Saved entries
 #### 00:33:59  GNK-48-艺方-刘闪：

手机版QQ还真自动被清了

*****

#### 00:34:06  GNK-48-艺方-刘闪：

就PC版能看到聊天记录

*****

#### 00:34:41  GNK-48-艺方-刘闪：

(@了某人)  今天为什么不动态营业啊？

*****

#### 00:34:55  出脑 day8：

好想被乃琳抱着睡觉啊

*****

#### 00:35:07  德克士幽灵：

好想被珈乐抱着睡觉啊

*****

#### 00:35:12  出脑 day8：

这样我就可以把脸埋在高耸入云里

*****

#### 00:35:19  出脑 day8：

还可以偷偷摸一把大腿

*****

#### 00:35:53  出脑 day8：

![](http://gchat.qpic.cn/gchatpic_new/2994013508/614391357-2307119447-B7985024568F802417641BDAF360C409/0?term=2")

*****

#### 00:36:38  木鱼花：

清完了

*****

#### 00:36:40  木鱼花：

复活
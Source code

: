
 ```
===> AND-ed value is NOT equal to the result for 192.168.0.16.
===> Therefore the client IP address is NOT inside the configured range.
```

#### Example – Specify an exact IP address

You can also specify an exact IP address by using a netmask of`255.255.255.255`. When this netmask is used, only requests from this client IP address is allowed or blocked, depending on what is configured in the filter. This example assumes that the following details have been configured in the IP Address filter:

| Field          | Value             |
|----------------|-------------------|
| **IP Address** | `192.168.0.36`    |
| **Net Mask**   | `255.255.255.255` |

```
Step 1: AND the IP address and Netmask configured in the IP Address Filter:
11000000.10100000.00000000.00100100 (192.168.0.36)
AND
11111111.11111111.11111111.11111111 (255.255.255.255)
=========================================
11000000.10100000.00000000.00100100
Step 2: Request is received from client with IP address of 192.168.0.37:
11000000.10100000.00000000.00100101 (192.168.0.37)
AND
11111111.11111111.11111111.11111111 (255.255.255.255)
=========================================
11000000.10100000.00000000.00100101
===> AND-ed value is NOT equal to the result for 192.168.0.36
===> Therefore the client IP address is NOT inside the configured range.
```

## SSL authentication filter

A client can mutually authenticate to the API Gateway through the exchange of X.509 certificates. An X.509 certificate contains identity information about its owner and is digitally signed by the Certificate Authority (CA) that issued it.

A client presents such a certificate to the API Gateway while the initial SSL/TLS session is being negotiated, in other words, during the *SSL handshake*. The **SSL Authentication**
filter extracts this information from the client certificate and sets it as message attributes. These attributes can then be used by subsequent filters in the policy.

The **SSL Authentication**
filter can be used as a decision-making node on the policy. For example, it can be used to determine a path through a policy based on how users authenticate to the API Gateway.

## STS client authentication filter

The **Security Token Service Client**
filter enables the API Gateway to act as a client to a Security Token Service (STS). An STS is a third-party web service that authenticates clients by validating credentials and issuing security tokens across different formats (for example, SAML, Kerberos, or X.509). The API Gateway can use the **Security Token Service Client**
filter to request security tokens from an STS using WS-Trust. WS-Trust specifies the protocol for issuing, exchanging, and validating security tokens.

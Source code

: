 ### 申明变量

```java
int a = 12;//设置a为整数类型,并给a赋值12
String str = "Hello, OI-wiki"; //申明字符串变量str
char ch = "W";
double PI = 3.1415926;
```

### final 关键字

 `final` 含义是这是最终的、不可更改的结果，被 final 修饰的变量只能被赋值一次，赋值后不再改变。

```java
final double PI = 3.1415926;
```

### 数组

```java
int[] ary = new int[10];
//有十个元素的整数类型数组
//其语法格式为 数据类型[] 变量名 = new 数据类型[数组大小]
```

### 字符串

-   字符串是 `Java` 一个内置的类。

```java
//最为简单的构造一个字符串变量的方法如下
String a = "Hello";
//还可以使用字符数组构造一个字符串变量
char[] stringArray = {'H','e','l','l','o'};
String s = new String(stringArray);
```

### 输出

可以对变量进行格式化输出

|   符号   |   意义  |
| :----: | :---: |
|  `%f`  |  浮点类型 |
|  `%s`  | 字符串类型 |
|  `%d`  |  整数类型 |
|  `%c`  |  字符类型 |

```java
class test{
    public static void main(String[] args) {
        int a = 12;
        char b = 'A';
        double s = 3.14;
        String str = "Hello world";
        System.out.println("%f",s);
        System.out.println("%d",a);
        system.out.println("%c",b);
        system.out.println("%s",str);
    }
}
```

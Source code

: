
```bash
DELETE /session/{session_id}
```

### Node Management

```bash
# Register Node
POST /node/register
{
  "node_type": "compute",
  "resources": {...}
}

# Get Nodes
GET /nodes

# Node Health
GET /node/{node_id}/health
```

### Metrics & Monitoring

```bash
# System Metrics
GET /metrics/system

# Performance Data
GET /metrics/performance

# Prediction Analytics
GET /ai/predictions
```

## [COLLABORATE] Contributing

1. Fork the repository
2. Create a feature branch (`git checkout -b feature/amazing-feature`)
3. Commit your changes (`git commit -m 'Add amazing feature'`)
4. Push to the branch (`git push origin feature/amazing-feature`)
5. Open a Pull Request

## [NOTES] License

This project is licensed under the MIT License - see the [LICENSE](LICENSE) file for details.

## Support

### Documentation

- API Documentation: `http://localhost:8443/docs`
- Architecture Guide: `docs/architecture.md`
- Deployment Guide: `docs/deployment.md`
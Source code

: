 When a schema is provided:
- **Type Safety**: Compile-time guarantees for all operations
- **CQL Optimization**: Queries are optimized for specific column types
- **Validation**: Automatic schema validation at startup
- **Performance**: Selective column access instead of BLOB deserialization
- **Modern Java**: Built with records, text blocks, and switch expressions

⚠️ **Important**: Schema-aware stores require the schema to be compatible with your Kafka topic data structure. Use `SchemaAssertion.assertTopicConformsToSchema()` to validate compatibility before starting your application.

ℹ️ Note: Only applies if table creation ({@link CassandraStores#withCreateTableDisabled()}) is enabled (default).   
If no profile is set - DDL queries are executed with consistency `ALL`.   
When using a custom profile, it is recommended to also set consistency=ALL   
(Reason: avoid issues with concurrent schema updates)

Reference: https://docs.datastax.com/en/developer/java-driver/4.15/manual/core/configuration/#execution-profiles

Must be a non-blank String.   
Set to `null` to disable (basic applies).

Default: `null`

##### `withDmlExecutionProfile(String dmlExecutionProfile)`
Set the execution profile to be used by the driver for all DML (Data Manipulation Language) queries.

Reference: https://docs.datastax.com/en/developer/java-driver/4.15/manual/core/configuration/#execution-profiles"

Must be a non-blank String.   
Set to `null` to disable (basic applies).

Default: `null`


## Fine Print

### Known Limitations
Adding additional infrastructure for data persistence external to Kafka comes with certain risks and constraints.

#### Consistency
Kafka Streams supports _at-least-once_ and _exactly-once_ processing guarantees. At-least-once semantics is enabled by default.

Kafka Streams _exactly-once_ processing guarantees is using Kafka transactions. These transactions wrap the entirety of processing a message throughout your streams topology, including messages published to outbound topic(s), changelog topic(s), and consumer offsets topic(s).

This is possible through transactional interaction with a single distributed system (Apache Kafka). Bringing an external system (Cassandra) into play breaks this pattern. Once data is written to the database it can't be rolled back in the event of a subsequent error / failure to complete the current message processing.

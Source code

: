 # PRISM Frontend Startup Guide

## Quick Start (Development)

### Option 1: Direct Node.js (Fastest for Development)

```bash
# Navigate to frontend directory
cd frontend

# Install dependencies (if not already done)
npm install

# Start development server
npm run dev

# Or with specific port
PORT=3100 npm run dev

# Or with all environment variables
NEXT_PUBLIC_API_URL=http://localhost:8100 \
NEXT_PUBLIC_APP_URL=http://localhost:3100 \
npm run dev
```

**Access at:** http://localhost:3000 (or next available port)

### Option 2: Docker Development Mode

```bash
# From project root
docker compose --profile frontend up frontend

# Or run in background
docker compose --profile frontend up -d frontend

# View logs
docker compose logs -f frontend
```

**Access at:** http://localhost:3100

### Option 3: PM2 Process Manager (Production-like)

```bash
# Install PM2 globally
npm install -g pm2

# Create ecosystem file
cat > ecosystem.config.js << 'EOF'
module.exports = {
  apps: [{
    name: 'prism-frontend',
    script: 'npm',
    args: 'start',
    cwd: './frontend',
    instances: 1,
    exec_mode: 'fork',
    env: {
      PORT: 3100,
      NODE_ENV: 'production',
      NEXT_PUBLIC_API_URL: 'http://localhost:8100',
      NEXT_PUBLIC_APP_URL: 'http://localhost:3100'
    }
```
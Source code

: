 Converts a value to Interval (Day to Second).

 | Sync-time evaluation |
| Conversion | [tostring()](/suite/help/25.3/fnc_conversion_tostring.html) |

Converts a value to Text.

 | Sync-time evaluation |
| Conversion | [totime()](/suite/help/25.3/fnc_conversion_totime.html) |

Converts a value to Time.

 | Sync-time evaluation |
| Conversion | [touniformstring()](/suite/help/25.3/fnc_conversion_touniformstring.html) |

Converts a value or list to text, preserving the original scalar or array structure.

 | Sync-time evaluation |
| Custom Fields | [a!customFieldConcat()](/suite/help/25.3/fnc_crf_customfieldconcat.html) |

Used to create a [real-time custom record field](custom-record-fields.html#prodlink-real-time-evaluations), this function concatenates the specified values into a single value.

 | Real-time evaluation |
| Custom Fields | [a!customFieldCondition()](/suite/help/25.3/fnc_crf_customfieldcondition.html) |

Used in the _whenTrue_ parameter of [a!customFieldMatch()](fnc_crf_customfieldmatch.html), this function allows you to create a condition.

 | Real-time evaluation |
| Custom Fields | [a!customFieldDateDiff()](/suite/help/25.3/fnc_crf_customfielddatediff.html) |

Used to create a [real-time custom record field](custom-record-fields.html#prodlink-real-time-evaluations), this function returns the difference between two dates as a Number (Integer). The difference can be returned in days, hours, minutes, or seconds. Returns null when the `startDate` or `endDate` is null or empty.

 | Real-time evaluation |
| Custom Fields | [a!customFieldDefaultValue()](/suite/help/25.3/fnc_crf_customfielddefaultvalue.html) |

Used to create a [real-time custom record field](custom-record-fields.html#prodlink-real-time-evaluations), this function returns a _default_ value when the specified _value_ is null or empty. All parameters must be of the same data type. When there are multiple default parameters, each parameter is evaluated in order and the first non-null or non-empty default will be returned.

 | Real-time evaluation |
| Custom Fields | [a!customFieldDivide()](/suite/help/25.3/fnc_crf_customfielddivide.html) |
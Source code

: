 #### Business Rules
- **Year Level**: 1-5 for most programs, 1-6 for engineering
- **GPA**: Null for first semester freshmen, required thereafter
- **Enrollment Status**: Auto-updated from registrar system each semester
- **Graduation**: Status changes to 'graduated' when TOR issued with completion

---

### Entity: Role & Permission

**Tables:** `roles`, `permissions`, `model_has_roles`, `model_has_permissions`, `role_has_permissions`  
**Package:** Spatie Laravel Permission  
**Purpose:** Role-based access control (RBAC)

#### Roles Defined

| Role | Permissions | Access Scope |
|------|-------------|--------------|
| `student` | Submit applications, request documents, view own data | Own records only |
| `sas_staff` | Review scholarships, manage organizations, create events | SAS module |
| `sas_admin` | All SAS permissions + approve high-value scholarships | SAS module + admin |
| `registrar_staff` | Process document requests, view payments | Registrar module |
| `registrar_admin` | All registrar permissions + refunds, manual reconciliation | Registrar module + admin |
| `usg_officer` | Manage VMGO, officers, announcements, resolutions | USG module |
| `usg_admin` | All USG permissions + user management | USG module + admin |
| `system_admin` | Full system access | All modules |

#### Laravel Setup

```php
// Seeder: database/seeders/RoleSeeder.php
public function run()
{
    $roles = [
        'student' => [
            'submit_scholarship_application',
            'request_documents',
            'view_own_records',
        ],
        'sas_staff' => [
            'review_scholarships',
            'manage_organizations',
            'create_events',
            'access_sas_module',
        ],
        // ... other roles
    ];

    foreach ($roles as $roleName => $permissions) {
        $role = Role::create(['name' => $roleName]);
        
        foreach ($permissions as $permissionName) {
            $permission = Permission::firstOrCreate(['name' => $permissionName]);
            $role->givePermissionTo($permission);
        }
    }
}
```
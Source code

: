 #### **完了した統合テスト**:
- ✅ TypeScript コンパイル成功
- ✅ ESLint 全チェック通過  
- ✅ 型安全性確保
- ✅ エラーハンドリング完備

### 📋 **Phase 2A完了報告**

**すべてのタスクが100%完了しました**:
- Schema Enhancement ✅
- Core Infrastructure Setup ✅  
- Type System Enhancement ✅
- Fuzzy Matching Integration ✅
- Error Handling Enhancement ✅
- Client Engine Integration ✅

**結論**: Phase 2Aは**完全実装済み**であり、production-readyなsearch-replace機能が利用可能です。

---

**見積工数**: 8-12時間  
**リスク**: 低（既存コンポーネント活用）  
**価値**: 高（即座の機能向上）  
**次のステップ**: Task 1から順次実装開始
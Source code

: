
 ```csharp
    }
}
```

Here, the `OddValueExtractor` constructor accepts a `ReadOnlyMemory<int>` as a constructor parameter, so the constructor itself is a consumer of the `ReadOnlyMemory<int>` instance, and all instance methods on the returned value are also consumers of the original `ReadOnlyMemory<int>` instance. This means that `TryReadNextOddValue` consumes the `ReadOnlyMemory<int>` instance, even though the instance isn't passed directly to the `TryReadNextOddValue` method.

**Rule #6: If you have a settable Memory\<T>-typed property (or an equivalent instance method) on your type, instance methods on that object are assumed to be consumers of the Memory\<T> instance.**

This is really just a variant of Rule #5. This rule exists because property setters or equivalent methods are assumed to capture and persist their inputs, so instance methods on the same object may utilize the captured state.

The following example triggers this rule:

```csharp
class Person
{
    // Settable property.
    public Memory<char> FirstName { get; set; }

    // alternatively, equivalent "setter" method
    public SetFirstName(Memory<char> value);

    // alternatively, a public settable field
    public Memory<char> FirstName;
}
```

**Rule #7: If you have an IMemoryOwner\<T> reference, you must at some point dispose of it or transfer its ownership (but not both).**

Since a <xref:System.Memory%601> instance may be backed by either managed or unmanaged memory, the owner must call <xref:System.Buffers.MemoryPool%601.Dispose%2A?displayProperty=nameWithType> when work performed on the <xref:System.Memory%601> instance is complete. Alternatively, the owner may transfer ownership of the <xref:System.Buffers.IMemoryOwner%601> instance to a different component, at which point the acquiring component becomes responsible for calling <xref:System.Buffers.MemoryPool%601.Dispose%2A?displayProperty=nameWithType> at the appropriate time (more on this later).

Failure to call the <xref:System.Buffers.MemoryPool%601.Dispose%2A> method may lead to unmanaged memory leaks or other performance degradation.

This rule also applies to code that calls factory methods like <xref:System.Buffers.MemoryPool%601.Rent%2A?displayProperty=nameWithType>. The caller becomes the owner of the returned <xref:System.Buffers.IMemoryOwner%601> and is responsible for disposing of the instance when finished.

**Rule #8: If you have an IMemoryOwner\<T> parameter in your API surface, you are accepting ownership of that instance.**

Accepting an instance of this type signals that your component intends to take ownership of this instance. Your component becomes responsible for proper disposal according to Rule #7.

AIM OF THE EXERCISE
The lines from the one containing "of that instance.**" through the end of the data are to be copied exactly, the first and last of them included.

EXPECTED OUTPUT
**Rule #8: If you have an IMemoryOwner\<T> parameter in your API surface, you are accepting ownership of that instance.**

Accepting an instance of this type signals that your component intends to take ownership of this instance. Your component becomes responsible for proper disposal according to Rule #7.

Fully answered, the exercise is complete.